The findings, by paleoclimatologist Lonnie Thompson at Ohio State University and co-authors, indicate that a major cause of this ice loss is likely to be the rise in global temperatures.

Although changes in cloudiness and precipitation may also play a role, they appear less important, particularly in recent decades.

“The loss of Mount Kilimanjaro’s ice cover has attracted worldwide attention because of its impact on regional water resources,” said David Verardo, director of NSF’s Paleoclimate Program, which funded the research along with Ohio State University’s Climate, Water and Carbon Program. “The remaining ice fields are melting from all sides,” said Verardo. “Like many glaciers in mid-to-low latitudes, Kilimanjaro’s may only be with us for a short time longer.”

This first calculation of ice volume loss indicates that from 2000 to 2007, the loss by thinning is now roughly equal to that by shrinking.

Thompson and colleagues have amassed a trail of data showing the rapid loss of ice atop Africa’s highest mountain:

* 85 percent of the ice that covered the mountain in 1912 had been lost by 2007, and 26 percent of the ice there in 2000 is now gone.

* A radioactive signal marking the 1951-52 “Ivy” atomic tests that was detected in 2000 some 1.6 meters (5.25 feet) below the surface of the Kilimanjaro ice is now lost, with an estimated 2.5 meters (8.2 feet) missing from the tops of the current ice fields.

* The presence of elongated bubbles trapped in the frozen ice at the top of one of the cores shows that surface ice has melted and refrozen.

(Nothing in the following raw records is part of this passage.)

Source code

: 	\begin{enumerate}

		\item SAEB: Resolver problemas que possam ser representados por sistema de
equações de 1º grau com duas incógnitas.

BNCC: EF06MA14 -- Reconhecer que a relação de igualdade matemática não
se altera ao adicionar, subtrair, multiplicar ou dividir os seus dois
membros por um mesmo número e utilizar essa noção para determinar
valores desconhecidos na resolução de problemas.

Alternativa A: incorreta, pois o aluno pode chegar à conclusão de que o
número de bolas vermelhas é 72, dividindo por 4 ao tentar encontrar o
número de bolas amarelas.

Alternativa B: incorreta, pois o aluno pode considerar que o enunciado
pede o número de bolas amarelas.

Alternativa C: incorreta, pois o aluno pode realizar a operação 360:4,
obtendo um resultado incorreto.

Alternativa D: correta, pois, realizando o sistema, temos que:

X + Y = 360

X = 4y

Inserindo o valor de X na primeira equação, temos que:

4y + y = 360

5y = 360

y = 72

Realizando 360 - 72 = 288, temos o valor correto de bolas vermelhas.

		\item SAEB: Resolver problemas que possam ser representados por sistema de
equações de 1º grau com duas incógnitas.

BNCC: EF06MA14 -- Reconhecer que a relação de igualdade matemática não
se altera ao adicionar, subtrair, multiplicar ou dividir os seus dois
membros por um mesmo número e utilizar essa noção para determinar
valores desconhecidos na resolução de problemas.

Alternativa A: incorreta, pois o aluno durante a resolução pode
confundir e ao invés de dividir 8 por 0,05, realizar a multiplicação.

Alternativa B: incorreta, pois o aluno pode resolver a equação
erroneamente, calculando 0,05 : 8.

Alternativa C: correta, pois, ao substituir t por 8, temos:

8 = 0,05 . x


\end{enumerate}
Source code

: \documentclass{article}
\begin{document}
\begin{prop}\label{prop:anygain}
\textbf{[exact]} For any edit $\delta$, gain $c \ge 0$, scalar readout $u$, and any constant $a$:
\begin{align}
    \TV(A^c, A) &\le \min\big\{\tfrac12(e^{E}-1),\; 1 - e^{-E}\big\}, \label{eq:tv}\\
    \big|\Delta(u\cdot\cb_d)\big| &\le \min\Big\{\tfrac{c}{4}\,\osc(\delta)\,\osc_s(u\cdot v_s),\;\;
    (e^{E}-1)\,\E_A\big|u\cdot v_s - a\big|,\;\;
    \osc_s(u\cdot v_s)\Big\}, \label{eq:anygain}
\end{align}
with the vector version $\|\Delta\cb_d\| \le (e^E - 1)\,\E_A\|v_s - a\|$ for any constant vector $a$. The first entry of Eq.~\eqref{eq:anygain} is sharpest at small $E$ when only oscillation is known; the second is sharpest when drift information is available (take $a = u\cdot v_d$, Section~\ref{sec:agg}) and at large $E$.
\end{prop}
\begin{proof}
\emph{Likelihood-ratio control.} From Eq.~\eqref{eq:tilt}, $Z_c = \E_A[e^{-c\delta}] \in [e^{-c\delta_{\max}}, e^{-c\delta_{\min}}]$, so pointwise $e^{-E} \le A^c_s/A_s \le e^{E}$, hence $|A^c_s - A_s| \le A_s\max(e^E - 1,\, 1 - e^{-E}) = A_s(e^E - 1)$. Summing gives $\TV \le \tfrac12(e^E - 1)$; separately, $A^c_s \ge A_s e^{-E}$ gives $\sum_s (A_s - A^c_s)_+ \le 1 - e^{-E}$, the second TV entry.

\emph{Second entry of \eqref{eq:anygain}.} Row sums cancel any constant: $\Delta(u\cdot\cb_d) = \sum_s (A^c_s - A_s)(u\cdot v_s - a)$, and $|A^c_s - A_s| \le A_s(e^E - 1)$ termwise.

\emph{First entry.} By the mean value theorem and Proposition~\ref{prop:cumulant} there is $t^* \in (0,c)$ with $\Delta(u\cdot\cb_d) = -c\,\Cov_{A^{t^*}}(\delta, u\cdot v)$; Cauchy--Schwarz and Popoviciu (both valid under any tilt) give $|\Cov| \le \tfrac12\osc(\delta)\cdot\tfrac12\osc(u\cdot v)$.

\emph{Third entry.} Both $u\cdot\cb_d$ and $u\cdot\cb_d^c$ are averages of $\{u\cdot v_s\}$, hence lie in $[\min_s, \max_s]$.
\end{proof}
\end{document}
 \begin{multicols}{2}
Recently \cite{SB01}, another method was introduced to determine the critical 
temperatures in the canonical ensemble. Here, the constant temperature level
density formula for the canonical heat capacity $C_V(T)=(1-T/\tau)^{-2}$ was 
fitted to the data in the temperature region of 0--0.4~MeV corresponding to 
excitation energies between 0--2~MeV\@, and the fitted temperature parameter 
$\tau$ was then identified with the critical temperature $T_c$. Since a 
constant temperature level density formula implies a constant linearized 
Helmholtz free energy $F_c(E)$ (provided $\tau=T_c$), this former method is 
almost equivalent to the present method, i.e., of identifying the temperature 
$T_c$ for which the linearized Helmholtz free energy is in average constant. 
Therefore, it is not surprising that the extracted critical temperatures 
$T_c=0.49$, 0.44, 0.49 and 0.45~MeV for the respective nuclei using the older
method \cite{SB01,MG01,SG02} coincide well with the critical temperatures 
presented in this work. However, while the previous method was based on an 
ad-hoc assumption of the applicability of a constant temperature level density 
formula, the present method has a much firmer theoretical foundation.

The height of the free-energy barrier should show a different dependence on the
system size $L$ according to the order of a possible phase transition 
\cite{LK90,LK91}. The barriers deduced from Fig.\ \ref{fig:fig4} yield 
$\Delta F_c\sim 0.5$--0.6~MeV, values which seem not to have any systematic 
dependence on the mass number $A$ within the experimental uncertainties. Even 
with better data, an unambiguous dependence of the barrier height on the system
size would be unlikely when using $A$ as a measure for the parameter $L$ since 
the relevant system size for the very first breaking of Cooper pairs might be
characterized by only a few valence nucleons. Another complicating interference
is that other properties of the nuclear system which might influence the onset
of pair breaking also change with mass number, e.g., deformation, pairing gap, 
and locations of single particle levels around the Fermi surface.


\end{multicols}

There is no evidence of sustained melting anywhere in the rest of the core material which dates back 11,700 years.

* Even 4,200 years ago, a drought in this part of Africa that lasted about 300 years and left a thick (about 1-inch) dust layer, was not accompanied by any evidence of melting. These observations confirm that the current climate conditions at Mount Kilimanjaro are unique over the last 11 millennia.

“This is the first time researchers have calculated the volume of ice lost from the mountain’s ice fields,” said Thompson, a scientist at Ohio State’s Byrd Polar Research Center. “If you look at the percentage of volume lost since 2000 versus the percentage of area lost as the ice fields shrink, the numbers are very close.”

Image: One of a growing number of isolated remnants of Kilimanjaro ice spires, once full glaciers. Credit: Lonnie Thompson, Ohio State University

While the loss of mountain glaciers is most apparent from the retreat of their margins, Thompson said an equally troubling effect is the thinning of the ice fields from the surface.

The summits of both the Northern and Southern Ice Fields atop Kilimanjaro have thinned by 1.9 meters (6.2 feet) and 5.1 meters (16.7 feet), respectively.

The smaller Furtwangler Glacier, which was melting and water-saturated in 2000 when it was drilled for samples, has thinned as much as 50 percent between 2000 and 2009.

“It has lost half of its thickness,” Thompson said. “In the future, there will be a year when Furtwaengler is present and by the next year, it will have disappeared. “The whole thing will be gone!”

Thompson’s team drilled six cores through Kilimanjaro’s ice fields in 2000 and published their findings in the journal Science two years later. That work established a detailed baseline against which more recent data can be compared.

Thompson said the changes occurring on Mount Kilimanjaro mirror those on Mount Kenya and the Rwenzori Mountains in Africa, as well as tropical glaciers high in the South American Andes and in the Himalayas.

“The fact that so many glaciers throughout the tropics and subtropics are showing similar responses suggests an underlying common cause,” he said.

“The increase of Earth’s near-surface temperatures, coupled with even greater such increases in the mid- to upper-tropical troposphere, as documented in recent decades, would at least partially explain the observed widespread similarity in glacier behavior.”

Along with Thompson, Ellen Mosley-Thompson, Henry Brecher and Bryan Mark, all with Ohio State’s Byrd Polar Research Center, and Douglas Hardy from the University of Massachusetts contributed to the study.